The Spanish government messes with the joint income tax return

The elimination of the bonus is included in the plan sent to Brussels

2 min
A citizen making the tax return, in an archive image.

BarcelonaCouples' recurring doubts about whether it is more profitable for them to do their tax returns jointly or separately may be coming to an end. The Spanish government has announced to Brussels in an annex to the recovery plan the gradual elimination of this option, which in practice offered bonuses to families in which one of the two members had a low income.

However, the executive said on Sunday that it would wait for the experts' opinion on the tax reform and that it would evaluate the measure "without increasing the tax burden on families," according to sources quoted by a few media. Even so, the annexes of the recovery plan are binding and the €140bn of the recovery plan depend on fulfilling promises made to Brussels.

"It includes the gradual disappearance of the reduction for joint taxation through the establishment of a transitional regime," the document details. The decision is justified by the fact that the bonus to couples generates "a disincentive to labour participation of the second recipient".

This bonus reduces the taxable base by €3,400 in couples not legally separated and currently benefits two million households. This means that one of the two members of the couple contributes as if they had received €3,400 less than their real income, with a loss of revenue that an Airef study placed at €2.3bn.

The beneficiaries are now 4.2 million people -2.1 million households, which represents 18% of taxpayers. The aforementioned Airef study stated that the measure did not promote inequality, although it did indicate that the main revenue losses occurred among families with higher incomes: "10% of the main income generates 19.5% of the total cost of the benefit (466 million euros)".

The measure that the executive of Sánchez wants to eliminate now benefits households in which only one person obtains income or in which the second has a very low income; otherwise, it would not be worth doing joint tax returns.

The Ministry of Finance, responsible for the proposal, says its purpose is to advance gender equality. According to the document, "a modern tax system must not exclusively provide revenue to finance public spending, but must contribute directly to enhancing the impact of public policies and must be a catalyst to achieve transformations in areas such as gender equality, care for the disabled, environmental conservation and health protection".

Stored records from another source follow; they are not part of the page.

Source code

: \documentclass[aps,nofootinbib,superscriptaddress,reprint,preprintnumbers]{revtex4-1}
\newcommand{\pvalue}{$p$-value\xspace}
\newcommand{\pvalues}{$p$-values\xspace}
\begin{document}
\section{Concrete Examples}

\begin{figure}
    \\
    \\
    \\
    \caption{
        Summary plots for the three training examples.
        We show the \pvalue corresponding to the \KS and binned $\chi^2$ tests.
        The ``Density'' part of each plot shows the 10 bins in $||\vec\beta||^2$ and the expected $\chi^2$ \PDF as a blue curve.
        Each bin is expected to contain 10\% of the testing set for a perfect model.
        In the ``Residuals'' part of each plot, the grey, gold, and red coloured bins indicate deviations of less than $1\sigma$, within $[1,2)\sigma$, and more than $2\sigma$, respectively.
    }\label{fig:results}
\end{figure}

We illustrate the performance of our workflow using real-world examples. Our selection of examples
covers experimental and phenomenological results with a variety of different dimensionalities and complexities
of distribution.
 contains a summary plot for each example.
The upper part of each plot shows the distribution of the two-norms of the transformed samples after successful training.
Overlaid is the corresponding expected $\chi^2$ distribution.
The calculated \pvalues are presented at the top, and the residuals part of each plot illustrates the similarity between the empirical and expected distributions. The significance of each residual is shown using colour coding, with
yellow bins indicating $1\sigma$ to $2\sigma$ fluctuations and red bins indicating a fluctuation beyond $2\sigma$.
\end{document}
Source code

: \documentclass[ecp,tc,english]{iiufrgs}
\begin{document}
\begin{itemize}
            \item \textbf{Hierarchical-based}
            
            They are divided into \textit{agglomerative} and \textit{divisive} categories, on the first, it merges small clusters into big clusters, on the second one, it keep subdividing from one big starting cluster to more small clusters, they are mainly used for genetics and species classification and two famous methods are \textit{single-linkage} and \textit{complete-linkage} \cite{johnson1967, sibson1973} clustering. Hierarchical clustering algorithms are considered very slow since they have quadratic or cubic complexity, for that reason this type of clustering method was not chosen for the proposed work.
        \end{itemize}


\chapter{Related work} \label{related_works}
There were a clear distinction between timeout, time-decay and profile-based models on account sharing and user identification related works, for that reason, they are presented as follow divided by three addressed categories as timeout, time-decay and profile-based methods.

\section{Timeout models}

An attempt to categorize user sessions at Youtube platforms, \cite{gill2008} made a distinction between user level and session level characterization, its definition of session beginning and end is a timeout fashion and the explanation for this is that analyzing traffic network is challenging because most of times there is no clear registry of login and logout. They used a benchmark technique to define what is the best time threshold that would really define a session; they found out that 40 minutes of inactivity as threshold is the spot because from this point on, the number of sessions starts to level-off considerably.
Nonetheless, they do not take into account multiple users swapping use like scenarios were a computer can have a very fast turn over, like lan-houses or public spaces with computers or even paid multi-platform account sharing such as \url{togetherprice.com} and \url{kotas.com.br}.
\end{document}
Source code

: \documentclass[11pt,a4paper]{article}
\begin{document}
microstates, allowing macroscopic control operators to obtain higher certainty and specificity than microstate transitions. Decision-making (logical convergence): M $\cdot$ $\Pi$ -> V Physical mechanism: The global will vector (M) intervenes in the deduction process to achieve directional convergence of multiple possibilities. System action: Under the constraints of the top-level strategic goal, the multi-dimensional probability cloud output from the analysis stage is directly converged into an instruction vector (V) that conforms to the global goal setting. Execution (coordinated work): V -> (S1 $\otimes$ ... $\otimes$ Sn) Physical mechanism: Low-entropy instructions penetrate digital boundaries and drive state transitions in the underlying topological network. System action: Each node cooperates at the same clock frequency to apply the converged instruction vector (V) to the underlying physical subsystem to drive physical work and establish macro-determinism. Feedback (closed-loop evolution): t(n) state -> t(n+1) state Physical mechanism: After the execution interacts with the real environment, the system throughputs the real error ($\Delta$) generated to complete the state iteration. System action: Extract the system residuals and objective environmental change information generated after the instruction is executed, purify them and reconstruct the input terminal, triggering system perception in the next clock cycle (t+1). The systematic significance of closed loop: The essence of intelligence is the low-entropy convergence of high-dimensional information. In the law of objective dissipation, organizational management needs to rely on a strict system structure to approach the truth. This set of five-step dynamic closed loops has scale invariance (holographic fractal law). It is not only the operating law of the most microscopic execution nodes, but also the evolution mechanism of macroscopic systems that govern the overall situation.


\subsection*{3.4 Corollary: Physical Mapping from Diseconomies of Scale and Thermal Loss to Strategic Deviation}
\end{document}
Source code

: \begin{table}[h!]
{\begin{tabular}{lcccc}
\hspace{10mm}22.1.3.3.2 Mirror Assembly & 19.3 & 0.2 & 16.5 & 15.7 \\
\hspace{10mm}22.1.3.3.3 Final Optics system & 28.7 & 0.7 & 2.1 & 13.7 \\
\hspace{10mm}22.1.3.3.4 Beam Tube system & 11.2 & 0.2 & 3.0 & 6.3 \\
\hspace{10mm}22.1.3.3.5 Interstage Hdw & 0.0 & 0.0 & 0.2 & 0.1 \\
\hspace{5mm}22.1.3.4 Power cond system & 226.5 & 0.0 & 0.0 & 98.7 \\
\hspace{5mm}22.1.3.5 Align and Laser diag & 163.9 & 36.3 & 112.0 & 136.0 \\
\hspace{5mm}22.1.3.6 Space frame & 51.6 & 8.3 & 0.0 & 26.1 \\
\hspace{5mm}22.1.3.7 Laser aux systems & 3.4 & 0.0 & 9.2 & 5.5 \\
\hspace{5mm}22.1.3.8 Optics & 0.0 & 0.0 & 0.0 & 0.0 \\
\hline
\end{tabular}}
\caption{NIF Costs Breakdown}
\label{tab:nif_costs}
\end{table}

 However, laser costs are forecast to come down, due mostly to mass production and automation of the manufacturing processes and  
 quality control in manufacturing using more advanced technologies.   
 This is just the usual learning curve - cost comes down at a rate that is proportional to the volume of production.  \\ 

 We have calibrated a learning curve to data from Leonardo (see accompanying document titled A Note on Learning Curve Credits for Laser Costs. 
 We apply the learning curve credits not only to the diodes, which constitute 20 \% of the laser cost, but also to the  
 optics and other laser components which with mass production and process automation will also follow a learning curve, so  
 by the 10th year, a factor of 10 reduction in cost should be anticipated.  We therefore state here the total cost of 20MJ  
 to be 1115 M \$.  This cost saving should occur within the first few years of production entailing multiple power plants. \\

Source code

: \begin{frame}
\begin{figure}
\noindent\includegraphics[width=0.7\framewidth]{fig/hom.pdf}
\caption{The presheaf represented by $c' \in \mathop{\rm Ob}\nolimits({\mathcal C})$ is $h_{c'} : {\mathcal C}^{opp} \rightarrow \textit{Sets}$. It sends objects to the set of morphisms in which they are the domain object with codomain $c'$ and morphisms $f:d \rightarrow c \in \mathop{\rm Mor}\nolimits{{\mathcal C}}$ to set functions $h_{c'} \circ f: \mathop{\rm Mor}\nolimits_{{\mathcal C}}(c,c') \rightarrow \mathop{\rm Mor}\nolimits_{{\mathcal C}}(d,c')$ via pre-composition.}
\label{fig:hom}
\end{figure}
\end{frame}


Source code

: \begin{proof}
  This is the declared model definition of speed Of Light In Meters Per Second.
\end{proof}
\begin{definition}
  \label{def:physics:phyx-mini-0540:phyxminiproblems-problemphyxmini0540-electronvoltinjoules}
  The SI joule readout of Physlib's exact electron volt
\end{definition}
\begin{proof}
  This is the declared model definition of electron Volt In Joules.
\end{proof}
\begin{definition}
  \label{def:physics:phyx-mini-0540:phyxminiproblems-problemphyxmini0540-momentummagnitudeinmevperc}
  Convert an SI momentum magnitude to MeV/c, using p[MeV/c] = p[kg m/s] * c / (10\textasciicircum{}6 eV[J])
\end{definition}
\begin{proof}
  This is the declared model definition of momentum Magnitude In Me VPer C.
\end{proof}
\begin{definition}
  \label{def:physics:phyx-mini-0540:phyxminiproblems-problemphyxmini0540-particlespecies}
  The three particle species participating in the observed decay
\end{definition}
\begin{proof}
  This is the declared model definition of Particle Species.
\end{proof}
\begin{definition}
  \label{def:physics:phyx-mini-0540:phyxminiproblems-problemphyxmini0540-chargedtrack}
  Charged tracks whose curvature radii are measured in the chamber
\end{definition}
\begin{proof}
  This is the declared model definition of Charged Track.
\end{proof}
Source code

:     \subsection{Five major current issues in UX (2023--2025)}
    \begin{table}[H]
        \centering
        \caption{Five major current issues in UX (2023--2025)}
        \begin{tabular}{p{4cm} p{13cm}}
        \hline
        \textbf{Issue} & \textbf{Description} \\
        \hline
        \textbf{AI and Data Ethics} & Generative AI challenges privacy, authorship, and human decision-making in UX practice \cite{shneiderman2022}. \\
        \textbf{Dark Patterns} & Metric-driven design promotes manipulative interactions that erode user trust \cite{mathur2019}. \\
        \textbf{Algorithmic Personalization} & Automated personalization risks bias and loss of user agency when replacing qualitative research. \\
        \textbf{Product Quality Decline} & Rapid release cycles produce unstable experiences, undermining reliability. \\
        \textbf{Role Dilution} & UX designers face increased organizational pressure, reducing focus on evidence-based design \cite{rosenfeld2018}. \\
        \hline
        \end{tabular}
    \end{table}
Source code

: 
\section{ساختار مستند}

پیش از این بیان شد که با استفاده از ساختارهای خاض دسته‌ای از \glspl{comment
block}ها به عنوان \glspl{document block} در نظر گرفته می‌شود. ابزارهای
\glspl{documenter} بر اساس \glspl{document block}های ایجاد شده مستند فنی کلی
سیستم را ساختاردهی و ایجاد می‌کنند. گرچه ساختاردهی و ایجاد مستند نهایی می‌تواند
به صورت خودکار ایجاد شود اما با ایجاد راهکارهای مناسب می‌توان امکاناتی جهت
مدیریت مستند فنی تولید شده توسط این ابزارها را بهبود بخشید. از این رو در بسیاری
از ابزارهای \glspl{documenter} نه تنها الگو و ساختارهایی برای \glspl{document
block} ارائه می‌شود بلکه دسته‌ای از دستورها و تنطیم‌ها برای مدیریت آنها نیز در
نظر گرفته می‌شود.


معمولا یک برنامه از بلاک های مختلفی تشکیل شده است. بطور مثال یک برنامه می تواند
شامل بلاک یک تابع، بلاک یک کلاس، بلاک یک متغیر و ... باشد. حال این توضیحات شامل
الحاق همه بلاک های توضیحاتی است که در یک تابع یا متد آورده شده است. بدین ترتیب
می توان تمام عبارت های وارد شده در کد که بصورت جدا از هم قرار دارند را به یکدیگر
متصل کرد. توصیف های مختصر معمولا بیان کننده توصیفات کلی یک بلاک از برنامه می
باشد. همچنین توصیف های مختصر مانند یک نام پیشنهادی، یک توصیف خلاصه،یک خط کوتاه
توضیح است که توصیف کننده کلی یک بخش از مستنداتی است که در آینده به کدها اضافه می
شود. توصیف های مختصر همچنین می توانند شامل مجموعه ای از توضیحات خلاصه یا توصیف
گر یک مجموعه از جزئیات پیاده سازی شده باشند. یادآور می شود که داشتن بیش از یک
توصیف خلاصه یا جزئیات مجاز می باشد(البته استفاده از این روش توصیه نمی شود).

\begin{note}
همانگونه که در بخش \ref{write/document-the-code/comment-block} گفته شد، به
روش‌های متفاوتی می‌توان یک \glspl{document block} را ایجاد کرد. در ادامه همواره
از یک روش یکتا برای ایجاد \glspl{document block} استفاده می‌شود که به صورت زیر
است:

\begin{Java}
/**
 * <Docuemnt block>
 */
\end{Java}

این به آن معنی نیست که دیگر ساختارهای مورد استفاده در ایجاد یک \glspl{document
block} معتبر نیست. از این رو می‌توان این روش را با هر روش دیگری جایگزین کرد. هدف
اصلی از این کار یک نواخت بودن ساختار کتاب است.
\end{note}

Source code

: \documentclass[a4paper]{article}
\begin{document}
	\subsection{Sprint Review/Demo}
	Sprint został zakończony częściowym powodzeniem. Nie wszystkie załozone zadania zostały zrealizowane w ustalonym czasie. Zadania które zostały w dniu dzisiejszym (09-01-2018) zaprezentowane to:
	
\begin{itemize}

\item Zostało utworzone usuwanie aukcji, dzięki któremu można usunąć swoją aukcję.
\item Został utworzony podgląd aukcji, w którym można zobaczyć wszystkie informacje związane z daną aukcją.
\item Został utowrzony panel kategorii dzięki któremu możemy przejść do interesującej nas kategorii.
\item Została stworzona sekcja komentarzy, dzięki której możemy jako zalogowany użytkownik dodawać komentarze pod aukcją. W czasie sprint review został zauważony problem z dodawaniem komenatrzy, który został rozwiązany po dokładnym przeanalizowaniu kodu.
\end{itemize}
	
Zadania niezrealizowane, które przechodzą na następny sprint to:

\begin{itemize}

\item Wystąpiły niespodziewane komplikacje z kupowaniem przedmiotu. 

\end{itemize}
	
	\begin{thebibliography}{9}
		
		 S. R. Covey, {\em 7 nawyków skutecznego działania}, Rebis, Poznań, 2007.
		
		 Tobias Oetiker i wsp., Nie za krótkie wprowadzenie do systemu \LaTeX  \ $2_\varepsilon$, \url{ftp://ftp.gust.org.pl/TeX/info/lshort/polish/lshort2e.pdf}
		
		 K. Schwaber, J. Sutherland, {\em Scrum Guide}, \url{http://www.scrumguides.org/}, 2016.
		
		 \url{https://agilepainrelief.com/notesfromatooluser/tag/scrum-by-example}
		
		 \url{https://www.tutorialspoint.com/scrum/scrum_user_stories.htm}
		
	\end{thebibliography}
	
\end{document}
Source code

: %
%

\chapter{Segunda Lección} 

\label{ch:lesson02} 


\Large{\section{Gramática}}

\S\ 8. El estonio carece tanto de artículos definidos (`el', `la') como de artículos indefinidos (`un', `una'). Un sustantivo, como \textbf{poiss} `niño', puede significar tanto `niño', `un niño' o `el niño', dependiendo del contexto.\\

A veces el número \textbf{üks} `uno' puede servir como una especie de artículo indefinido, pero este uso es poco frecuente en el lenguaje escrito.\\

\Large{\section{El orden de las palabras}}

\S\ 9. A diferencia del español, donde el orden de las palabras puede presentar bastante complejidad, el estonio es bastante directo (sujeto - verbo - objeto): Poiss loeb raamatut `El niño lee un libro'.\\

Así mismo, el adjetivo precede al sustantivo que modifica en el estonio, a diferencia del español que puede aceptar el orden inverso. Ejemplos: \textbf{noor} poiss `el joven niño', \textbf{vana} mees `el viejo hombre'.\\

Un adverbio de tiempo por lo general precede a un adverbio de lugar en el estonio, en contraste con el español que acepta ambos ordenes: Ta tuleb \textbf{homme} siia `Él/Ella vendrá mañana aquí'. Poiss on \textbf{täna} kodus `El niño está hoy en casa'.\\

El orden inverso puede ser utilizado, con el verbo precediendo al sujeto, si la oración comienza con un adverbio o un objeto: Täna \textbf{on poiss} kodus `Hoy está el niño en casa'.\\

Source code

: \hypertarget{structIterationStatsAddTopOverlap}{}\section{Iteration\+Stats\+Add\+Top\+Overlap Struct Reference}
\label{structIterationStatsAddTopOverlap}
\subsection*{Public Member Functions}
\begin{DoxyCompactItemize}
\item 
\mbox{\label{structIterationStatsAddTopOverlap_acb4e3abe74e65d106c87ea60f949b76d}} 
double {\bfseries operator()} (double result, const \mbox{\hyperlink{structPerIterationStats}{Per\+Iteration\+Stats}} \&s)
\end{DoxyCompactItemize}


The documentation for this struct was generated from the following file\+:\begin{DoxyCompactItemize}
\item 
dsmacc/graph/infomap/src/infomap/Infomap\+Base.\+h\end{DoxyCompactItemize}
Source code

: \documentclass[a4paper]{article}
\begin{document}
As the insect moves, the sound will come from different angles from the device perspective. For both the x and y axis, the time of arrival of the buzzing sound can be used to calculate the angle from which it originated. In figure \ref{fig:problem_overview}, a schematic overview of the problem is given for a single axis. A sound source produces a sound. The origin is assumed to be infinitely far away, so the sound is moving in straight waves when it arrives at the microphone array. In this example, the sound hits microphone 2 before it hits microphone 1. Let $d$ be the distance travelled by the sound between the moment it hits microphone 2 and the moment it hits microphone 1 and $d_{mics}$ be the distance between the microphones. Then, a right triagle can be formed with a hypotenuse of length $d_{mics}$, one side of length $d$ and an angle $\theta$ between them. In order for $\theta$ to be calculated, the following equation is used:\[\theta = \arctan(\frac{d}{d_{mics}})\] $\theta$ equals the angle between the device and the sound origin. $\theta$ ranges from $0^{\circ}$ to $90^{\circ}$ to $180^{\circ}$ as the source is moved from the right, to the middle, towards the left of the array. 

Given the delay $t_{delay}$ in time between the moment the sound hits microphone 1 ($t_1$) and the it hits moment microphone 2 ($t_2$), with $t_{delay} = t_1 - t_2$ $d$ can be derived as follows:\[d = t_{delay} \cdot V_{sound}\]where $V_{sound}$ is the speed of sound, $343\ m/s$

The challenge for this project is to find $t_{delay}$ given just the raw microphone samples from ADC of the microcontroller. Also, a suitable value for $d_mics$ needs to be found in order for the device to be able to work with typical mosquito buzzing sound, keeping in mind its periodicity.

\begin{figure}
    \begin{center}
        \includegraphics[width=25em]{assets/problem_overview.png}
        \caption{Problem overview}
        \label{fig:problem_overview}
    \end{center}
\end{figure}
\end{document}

Various PP leaders criticised the measure yesterday and accused the government of "suffocating" the middle classes with "a covert tax increase". From the left, Íñigo Errejón (Más País) urged the government to rectify in order not to harm low incomes.

A measure for equality

Tax expert Albert Sagués explains that the joint declaration was devised to compensate those families in which the division of household chores entailed receiving a worse treatment from the Treasury, because a couple in which one member earned €50,000 and the other earned nothing paid more taxes than a couple in which both earned €25,000. The expert believes that the measure is reasonable if it is part of a plan to rethink personal income tax and is not just "a patch" to balance the public accounts.